RECORDS FOR THIS TASK -
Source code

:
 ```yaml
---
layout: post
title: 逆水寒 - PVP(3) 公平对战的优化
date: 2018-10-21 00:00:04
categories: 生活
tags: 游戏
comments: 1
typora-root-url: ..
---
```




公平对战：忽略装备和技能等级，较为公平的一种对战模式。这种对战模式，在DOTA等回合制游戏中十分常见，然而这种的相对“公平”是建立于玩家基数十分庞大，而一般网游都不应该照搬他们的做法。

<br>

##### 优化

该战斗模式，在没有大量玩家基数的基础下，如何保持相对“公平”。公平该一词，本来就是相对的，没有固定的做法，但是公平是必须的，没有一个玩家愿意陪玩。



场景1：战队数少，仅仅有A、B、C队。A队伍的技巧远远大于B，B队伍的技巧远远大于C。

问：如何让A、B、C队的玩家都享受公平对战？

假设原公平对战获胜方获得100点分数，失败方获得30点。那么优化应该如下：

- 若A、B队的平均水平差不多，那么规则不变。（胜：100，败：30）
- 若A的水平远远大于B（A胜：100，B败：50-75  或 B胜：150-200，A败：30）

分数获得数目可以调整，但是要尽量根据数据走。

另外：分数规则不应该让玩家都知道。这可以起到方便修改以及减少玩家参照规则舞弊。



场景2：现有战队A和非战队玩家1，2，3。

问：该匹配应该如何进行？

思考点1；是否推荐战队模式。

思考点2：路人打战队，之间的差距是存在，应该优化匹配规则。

BRIEF - Please transcribe the records in full, keeping every word as it is.

TASK OUTPUT -
Source code

:
 ```yaml
---
layout: post
title: 逆水寒 - PVP(3) 公平对战的优化
date: 2018-10-21 00:00:04
categories: 生活
tags: 游戏
comments: 1
typora-root-url: ..
---
```




公平对战：忽略装备和技能等级，较为公平的一种对战模式。这种对战模式，在DOTA等回合制游戏中十分常见，然而这种的相对“公平”是建立于玩家基数十分庞大，而一般网游都不应该照搬他们的做法。

<br>

##### 优化

该战斗模式，在没有大量玩家基数的基础下，如何保持相对“公平”。公平该一词，本来就是相对的，没有固定的做法，但是公平是必须的，没有一个玩家愿意陪玩。



场景1：战队数少，仅仅有A、B、C队。A队伍的技巧远远大于B，B队伍的技巧远远大于C。

问：如何让A、B、C队的玩家都享受公平对战？

假设原公平对战获胜方获得100点分数，失败方获得30点。那么优化应该如下：

- 若A、B队的平均水平差不多，那么规则不变。（胜：100，败：30）
- 若A的水平远远大于B（A胜：100，B败：50-75  或 B胜：150-200，A败：30）

分数获得数目可以调整，但是要尽量根据数据走。

另外：分数规则不应该让玩家都知道。这可以起到方便修改以及减少玩家参照规则舞弊。



场景2：现有战队A和非战队玩家1，2，3。

问：该匹配应该如何进行？

思考点1；是否推荐战队模式。

思考点2：路人打战队，之间的差距是存在，应该优化匹配规则。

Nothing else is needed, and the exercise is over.